Very interesting, especially regarding the eye contact issue! I wasn't really aware of the complexity of autism spectrum disorders/Asperger's until I read John Elder Robison's book, "Look Me in the Eye" (chronicling his struggle with Asperger's syndrome). Great read! You can find it on Amazon:



That and it's hard to pay attention to trying to figure out what someone is saying on their face when you have to listen to what someone is saying with their words. I mean, you have to listen to the words, and decide where they are really going with them (double meanings? scarcasm? straight) and the tone of voice that tells you more, and so looking at someone while they're talking and trying to figure out what their face is saying and integrating it with the sound and the words is just too much input.
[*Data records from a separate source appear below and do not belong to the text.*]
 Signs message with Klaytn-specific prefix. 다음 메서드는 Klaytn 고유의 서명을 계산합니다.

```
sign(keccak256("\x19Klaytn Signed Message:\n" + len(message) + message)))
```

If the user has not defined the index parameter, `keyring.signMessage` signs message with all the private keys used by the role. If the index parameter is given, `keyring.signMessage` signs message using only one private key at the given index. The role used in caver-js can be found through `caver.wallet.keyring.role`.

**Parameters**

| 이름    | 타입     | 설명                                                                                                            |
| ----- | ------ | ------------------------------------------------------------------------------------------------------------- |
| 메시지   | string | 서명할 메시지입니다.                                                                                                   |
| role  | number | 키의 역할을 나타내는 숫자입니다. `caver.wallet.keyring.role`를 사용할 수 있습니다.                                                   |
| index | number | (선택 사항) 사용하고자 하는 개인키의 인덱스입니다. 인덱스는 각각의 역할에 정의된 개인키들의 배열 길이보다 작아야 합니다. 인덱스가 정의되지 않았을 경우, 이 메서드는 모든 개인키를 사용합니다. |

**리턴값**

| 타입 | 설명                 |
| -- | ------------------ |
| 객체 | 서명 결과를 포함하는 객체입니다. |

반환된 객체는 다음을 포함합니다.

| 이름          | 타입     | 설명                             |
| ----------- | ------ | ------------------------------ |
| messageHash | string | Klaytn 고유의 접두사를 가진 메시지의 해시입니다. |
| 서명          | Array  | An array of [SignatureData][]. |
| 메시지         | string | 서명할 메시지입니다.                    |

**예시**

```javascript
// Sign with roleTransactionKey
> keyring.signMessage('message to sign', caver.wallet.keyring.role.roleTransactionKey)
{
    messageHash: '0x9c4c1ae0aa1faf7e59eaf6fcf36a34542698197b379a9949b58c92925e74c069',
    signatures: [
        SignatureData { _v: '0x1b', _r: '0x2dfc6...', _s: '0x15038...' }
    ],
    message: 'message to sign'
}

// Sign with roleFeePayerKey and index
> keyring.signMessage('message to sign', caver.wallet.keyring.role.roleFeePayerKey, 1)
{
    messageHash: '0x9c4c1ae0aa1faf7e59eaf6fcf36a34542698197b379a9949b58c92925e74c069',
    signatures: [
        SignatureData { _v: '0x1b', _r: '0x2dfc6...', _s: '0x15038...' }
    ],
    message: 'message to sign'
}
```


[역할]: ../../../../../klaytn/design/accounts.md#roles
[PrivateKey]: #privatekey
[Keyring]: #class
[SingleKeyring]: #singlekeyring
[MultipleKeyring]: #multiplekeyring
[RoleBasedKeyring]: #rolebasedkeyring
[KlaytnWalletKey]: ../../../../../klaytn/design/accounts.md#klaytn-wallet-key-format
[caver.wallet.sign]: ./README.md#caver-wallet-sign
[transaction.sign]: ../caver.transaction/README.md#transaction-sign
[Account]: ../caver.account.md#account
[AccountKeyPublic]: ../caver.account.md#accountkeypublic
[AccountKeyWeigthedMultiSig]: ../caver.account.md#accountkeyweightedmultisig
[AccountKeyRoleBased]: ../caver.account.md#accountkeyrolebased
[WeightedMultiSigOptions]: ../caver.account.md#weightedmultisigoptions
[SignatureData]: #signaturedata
It overloads everything so you get it ALL wrong. Or, at least, that's how it works with me. : )

cathy lebeaux

Hi John,
I think you make a really good point about eye contact. A disportionately high amount of processing with Asperger's kids is through the Amydgala part of the brain. This part of the brain means is instinctive, preverbal, and preconscious. That's why Asperger's play is so pedantic and repetitive and there are so few words. All kids 0-3 store memories in this part of the brain and they are remembered as body memories. As adults, the Amydgala is our fight, flight, or freeze response. So, lack of eye contact may indeed be part of the processing problems that these kids have. I wonder if therenhave been any studies with EMDR?